Records shown =
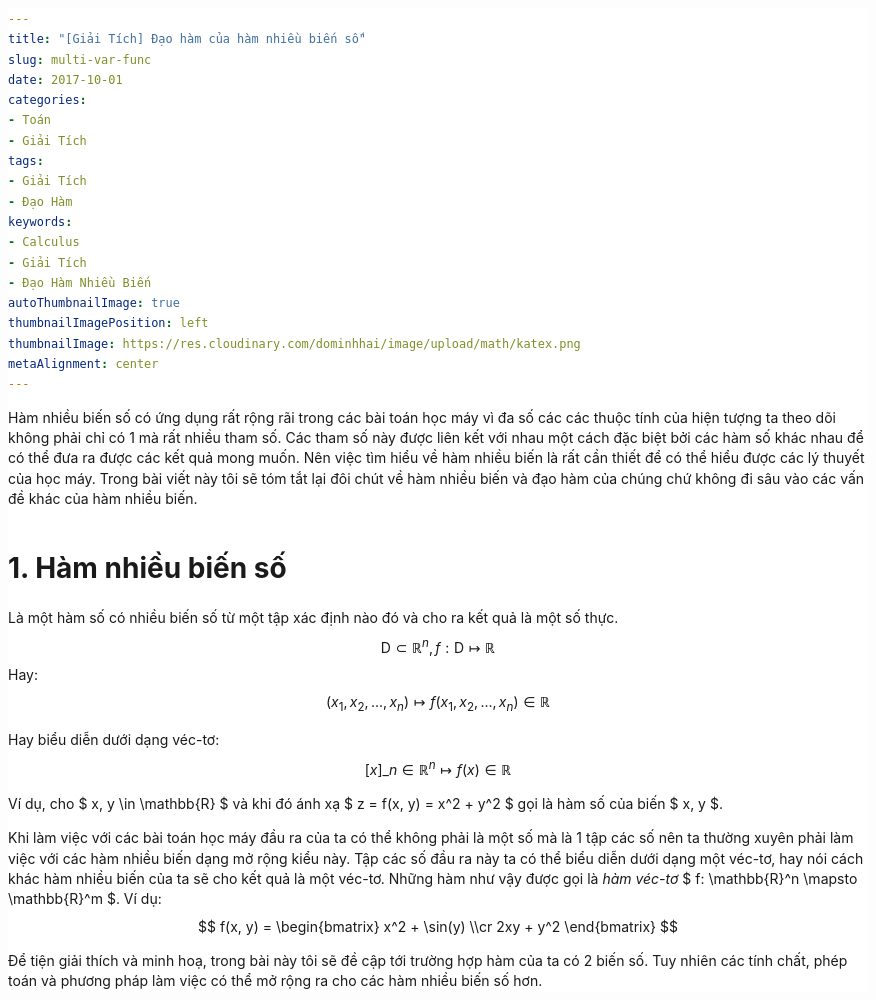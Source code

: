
 ```yaml
---
title: "[Giải Tích] Đạo hàm của hàm nhiều biến số"
slug: multi-var-func
date: 2017-10-01
categories:
- Toán
- Giải Tích
tags:
- Giải Tích
- Đạo Hàm
keywords:
- Calculus
- Giải Tích
- Đạo Hàm Nhiều Biến
autoThumbnailImage: true
thumbnailImagePosition: left
thumbnailImage: https://res.cloudinary.com/dominhhai/image/upload/math/katex.png
metaAlignment: center
---
```

Hàm nhiều biến số có ứng dụng rất rộng rãi trong các bài toán học máy vì đa số các các thuộc tính của hiện tượng ta theo dõi không phải chỉ có 1 mà rất nhiều tham số.
Các tham số này được liên kết với nhau một cách đặc biệt bởi các hàm số khác nhau để có thể đưa ra được các kết quả mong muốn.
Nên việc tìm hiểu về hàm nhiều biến là rất cần thiết để có thể hiểu được các lý thuyết của học máy.
Trong bài viết này tôi sẽ tóm tắt lại đôi chút về hàm nhiều biến và đạo hàm của chúng chứ không đi sâu vào các vấn đề khác của hàm nhiều biến.


# 1. Hàm nhiều biến số
Là một hàm số có nhiều biến số từ một tập xác định nào đó và cho ra kết quả là một số thực.
$$ \mathsf{D} \subset \mathbb{R}^n, f: \mathsf{D} \mapsto \mathbb{R} $$
Hay:
$$ (x_1, x_2, ..., x_n) \mapsto f(x_1, x_2, ..., x_n) \in \mathbb{R} $$

Hay biểu diễn dưới dạng véc-tơ:
$$ [x]\_n \in \mathbb{R}^n \mapsto f(x) \in \mathbb{R} $$

Ví dụ, cho $ x, y \in \mathbb{R} $ và khi đó ánh xạ $ z = f(x, y) = x^2 + y^2 $ gọi là hàm số của biến $ x, y $.

Khi làm việc với các bài toán học máy đầu ra của ta có thể không phải là một số mà là 1 tập các số nên ta thường xuyên phải làm việc với các hàm nhiều biến dạng mở rộng kiểu này. Tập các số đầu ra này ta có thể biểu diễn dưới dạng một véc-tơ, hay nói cách khác hàm nhiều biến của ta sẽ cho kết quả là một véc-tơ. Những hàm như vậy được gọi là *hàm véc-tơ* $ f: \mathbb{R}^n \mapsto \mathbb{R}^m $. Ví dụ:
$$
f(x, y) = \begin{bmatrix} x^2 + \sin(y) \\cr 2xy + y^2 \end{bmatrix}
$$

Để tiện giải thích và minh hoạ, trong bài này tôi sẽ đề cập tới trường hợp hàm của ta có 2 biến số. Tuy nhiên các tính chất, phép toán và phương pháp làm việc có thể mở rộng ra cho các hàm nhiều biến số hơn.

Requirement =
Give the number of lines in the entries above that include the string "tính". No other output is expected.

Response to the exercise =
2